Introduction: Transthyretin cardiac amyloidosis is a pathology increasingly encountered in all hospital departments, including internal medicine. The aim of our study is to describe the characteristics and care pathway of patients with transthyretin cardiac amyloidosis in internal medicine and to show that the number of patients diagnosed is increasing.

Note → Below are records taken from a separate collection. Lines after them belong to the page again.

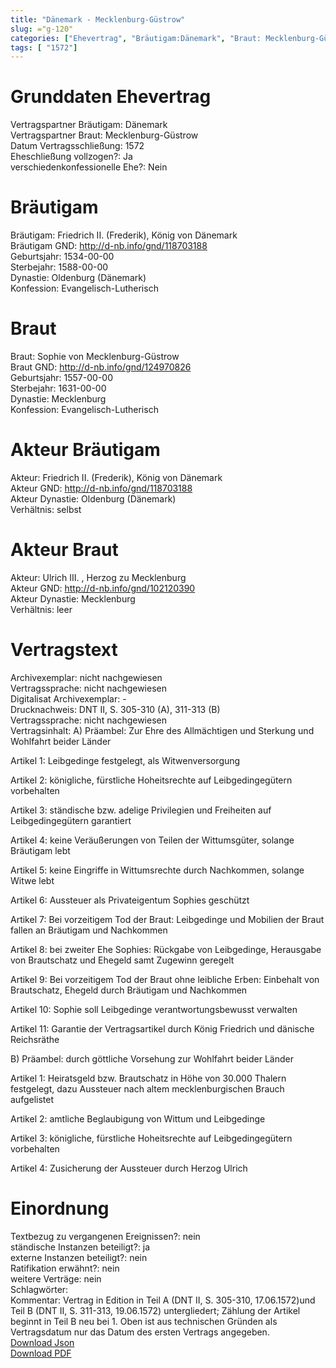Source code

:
 ```yaml
---
title: "Dänemark - Mecklenburg-Güstrow"
slug: ="g-120"
categories: ["Ehevertrag", "Bräutigam:Dänemark", "Braut: Mecklenburg-Güstrow", "Eheschließung vollzogen?:Ja", "verschiedenkonfessionelle Ehe?:Nein", "Dynastie Bräutigam:Oldenburg (Dänemark)", "Akteur Bräutigam:Friedrich II. (Frederik), König von Dänemark", "Akteur Braut:Ulrich III. , Herzog zu Mecklenburg", "Textbezug?:nein", "Ständisch?:ja", "Ratifikation?:nein", "Sonstiges?:nein", "Bräutigam:Dänemark", "Braut: Mecklenburg-Güstrow"]
tags: [ "1572"]
---
```

<!--more-->

# Grunddaten Ehevertrag

Vertragspartner Bräutigam: Dänemark<br>
Vertragspartner Braut: Mecklenburg-Güstrow<br>
Datum Vertragsschließung: 1572<br>
Eheschließung vollzogen?: Ja<br>
verschiedenkonfessionelle Ehe?: Nein<br>
# Bräutigam

Bräutigam: Friedrich II. (Frederik), König von Dänemark<br>
Bräutigam GND: http://d-nb.info/gnd/118703188<br>
Geburtsjahr: 1534-00-00<br>
Sterbejahr: 1588-00-00<br>
Dynastie: Oldenburg (Dänemark)<br>
Konfession: Evangelisch-Lutherisch<br>
# Braut

Braut: Sophie von Mecklenburg-Güstrow<br>
Braut GND: http://d-nb.info/gnd/124970826<br>
Geburtsjahr: 1557-00-00<br>
Sterbejahr: 1631-00-00<br>
Dynastie: Mecklenburg<br>
Konfession: Evangelisch-Lutherisch<br>
# Akteur Bräutigam

Akteur: Friedrich II. (Frederik), König von Dänemark<br>
Akteur GND: http://d-nb.info/gnd/118703188<br>
Akteur Dynastie: Oldenburg (Dänemark)<br>
Verhältnis: selbst<br>
# Akteur Braut

Akteur: Ulrich III. , Herzog zu Mecklenburg<br>
Akteur GND: http://d-nb.info/gnd/102120390<br>
Akteur Dynastie: Mecklenburg<br>
Verhältnis: leer<br>
# Vertragstext

Archivexemplar: nicht nachgewiesen<br>
Vertragssprache: nicht nachgewiesen<br>
Digitalisat Archivexemplar: -<br>
Drucknachweis: DNT II, S. 305-310 (A), 311-313 (B)<br>
Vertragssprache: nicht nachgewiesen<br>
Vertragsinhalt: A) 
Präambel: Zur Ehre des Allmächtigen und Sterkung und Wohlfahrt beider Länder

Artikel 1: Leibgedinge festgelegt, als Witwenversorgung

Artikel 2: königliche, fürstliche Hoheitsrechte auf Leibgedingegütern vorbehalten

Artikel 3: ständische bzw. adelige Privilegien und Freiheiten auf Leibgedingegütern garantiert

Artikel 4: keine Veräußerungen von Teilen der Wittumsgüter, solange Bräutigam lebt

Artikel 5: keine Eingriffe in Wittumsrechte durch Nachkommen, solange Witwe lebt

Artikel 6: Aussteuer als Privateigentum Sophies geschützt

Artikel 7: Bei vorzeitigem Tod der Braut: Leibgedinge und Mobilien der Braut fallen an Bräutigam und Nachkommen

Artikel 8: bei zweiter Ehe Sophies: Rückgabe von Leibgedinge, Herausgabe von Brautschatz und Ehegeld samt Zugewinn geregelt

Artikel 9: Bei vorzeitigem Tod der Braut ohne leibliche Erben: Einbehalt von Brautschatz, Ehegeld durch Bräutigam und Nachkommen

Artikel 10: Sophie soll Leibgedinge verantwortungsbewusst verwalten

Artikel 11: Garantie der Vertragsartikel durch König Friedrich und dänische Reichsräthe

B)
Präambel: durch göttliche Vorsehung zur Wohlfahrt beider Länder 

Artikel 1: Heiratsgeld bzw. Brautschatz in Höhe von 30.000 Thalern festgelegt, dazu Aussteuer nach altem mecklenburgischen Brauch aufgelistet

Artikel 2: amtliche Beglaubigung von Wittum und Leibgedinge

Artikel 3: königliche, fürstliche Hoheitsrechte auf Leibgedingegütern vorbehalten

Artikel 4: Zusicherung der Aussteuer durch Herzog Ulrich<br>
# Einordnung

Textbezug zu vergangenen Ereignissen?: nein<br>
ständische Instanzen beteiligt?: ja<br>
externe Instanzen beteiligt?: nein<br>
Ratifikation erwähnt?: nein<br>
weitere Verträge: nein<br>
Schlagwörter: <br>
Kommentar: Vertrag in Edition in Teil A (DNT II, S. 305-310, 17.06.1572)und Teil B (DNT II, S. 311-313, 19.06.1572) untergliedert; Zählung der Artikel beginnt in Teil B neu bei 1. Oben ist aus technischen Gründen als Vertragsdatum nur das Datum des ersten Vertrags angegeben.<br>
[Download Json](/vertraege/vertrag-120.json)<br>
[Download PDF](/vertraege/v57.pdf)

Methods: Descriptive, retrospective, non-interventional, single-center study at Strasbourg University Hospitals (HUS). Study period over 10 years from January 2013 to December 2023. Inclusion of adult patients diagnosed with transthyretin amyloidosis following hospitalization in internal medicine. Exclusion of patients with a type of amyloidosis other than transthyretin amyloidosis after medical record review.

Results: We were able to include 44 patients, 66 % of whom were men, with a mean age of 83.7 years at diagnosis. The mean time to diagnosis was 37 months. The most common comorbidities, besides heart failure (67 %), were atrial fibrillation (91 %), hypertension (80 %) and anemia (64 %). The mean time from diagnosis to first rehospitalization was 9 months, with an average of four recurrent hospitalizations until death, which took an average of 22 months. There was twice more cases diagnosed after versus before 2018.

Conclusion: Our study was able to profile the typical internal medicine inpatient with transthyretin cardiac amyloidosis and find significantly more patients diagnosed over the last 5 years. In order to better assess the impact of this disease, a prospective study would enable us to be more precise and limit biases.